## Provided entries
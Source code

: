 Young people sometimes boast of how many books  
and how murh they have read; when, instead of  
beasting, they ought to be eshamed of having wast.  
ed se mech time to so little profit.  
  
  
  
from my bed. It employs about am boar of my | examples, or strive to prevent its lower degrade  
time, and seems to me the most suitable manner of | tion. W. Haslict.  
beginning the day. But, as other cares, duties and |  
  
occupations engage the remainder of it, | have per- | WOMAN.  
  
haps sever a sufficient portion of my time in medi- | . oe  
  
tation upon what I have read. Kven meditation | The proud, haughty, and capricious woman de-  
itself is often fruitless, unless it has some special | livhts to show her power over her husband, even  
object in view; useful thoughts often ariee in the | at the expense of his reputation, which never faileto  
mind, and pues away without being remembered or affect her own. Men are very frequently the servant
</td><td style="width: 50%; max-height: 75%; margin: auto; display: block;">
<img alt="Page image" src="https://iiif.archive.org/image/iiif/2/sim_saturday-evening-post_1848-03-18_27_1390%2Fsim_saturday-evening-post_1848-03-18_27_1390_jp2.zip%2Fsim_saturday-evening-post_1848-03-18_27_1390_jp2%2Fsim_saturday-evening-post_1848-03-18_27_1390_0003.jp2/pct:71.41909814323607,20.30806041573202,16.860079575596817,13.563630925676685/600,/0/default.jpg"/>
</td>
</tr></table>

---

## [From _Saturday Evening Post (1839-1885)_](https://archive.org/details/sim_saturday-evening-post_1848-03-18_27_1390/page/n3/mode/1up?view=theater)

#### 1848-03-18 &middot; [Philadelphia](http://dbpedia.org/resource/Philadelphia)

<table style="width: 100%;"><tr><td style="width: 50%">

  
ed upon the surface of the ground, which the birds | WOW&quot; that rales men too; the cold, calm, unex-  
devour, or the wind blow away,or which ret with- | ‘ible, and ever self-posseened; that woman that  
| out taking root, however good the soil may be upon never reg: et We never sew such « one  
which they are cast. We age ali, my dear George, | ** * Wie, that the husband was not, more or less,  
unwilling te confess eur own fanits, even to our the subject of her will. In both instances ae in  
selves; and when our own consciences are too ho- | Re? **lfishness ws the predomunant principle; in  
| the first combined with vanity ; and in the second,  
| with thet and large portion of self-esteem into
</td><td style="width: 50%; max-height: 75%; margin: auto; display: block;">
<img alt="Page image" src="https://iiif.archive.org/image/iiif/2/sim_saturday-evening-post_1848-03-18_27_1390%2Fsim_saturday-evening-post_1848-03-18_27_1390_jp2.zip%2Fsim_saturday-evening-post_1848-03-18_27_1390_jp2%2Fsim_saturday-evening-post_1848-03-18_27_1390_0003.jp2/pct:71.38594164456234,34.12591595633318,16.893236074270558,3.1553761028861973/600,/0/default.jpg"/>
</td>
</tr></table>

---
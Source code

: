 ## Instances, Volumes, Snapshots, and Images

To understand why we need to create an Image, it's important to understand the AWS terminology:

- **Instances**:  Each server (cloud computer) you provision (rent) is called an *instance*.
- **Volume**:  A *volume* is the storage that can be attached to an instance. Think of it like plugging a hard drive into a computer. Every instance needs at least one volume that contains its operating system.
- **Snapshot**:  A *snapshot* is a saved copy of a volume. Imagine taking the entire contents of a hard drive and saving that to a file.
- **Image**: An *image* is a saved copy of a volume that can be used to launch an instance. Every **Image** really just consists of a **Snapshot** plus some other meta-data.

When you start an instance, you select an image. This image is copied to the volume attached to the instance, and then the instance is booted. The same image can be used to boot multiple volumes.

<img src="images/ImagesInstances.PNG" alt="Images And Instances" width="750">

## Task brief
Print all the entries above. Keep each one exact.

## Solved problem
Source code

: Young people sometimes boast of how many books  
and how murh they have read; when, instead of  
beasting, they ought to be eshamed of having wast.  
ed se mech time to so little profit.  
  
  
  
from my bed. It employs about am boar of my | examples, or strive to prevent its lower degrade  
time, and seems to me the most suitable manner of | tion. W. Haslict.  
beginning the day. But, as other cares, duties and |  
  
occupations engage the remainder of it, | have per- | WOMAN.  
  
haps sever a sufficient portion of my time in medi- | . oe  
  
tation upon what I have read. Kven meditation | The proud, haughty, and capricious woman de-  
itself is often fruitless, unless it has some special | livhts to show her power over her husband, even  
object in view; useful thoughts often ariee in the | at the expense of his reputation, which never faileto  
mind, and pues away without being remembered or affect her own. Men are very frequently the servant
</td><td style="width: 50%; max-height: 75%; margin: auto; display: block;">
<img alt="Page image" src="https://iiif.archive.org/image/iiif/2/sim_saturday-evening-post_1848-03-18_27_1390%2Fsim_saturday-evening-post_1848-03-18_27_1390_jp2.zip%2Fsim_saturday-evening-post_1848-03-18_27_1390_jp2%2Fsim_saturday-evening-post_1848-03-18_27_1390_0003.jp2/pct:71.41909814323607,20.30806041573202,16.860079575596817,13.563630925676685/600,/0/default.jpg"/>
</td>
</tr></table>

---

## [From _Saturday Evening Post (1839-1885)_](https://archive.org/details/sim_saturday-evening-post_1848-03-18_27_1390/page/n3/mode/1up?view=theater)

#### 1848-03-18 &middot; [Philadelphia](http://dbpedia.org/resource/Philadelphia)

<table style="width: 100%;"><tr><td style="width: 50%">

  
ed upon the surface of the ground, which the birds | WOW&quot; that rales men too; the cold, calm, unex-  
devour, or the wind blow away,or which ret with- | ‘ible, and ever self-posseened; that woman that  
| out taking root, however good the soil may be upon never reg: et We never sew such « one  
which they are cast. We age ali, my dear George, | ** * Wie, that the husband was not, more or less,  
unwilling te confess eur own fanits, even to our the subject of her will. In both instances ae in  
selves; and when our own consciences are too ho- | Re? **lfishness ws the predomunant principle; in  
| the first combined with vanity ; and in the second,  
| with thet and large portion of self-esteem into
</td><td style="width: 50%; max-height: 75%; margin: auto; display: block;">
<img alt="Page image" src="https://iiif.archive.org/image/iiif/2/sim_saturday-evening-post_1848-03-18_27_1390%2Fsim_saturday-evening-post_1848-03-18_27_1390_jp2.zip%2Fsim_saturday-evening-post_1848-03-18_27_1390_jp2%2Fsim_saturday-evening-post_1848-03-18_27_1390_0003.jp2/pct:71.38594164456234,34.12591595633318,16.893236074270558,3.1553761028861973/600,/0/default.jpg"/>
</td>
</tr></table>

---
Source code

: ## Instances, Volumes, Snapshots, and Images

To understand why we need to create an Image, it's important to understand the AWS terminology:

- **Instances**:  Each server (cloud computer) you provision (rent) is called an *instance*.
- **Volume**:  A *volume* is the storage that can be attached to an instance. Think of it like plugging a hard drive into a computer. Every instance needs at least one volume that contains its operating system.
- **Snapshot**:  A *snapshot* is a saved copy of a volume. Imagine taking the entire contents of a hard drive and saving that to a file.
- **Image**: An *image* is a saved copy of a volume that can be used to launch an instance. Every **Image** really just consists of a **Snapshot** plus some other meta-data.

When you start an instance, you select an image. This image is copied to the volume attached to the instance, and then the instance is booted. The same image can be used to boot multiple volumes.

<img src="images/ImagesInstances.PNG" alt="Images And Instances" width="750">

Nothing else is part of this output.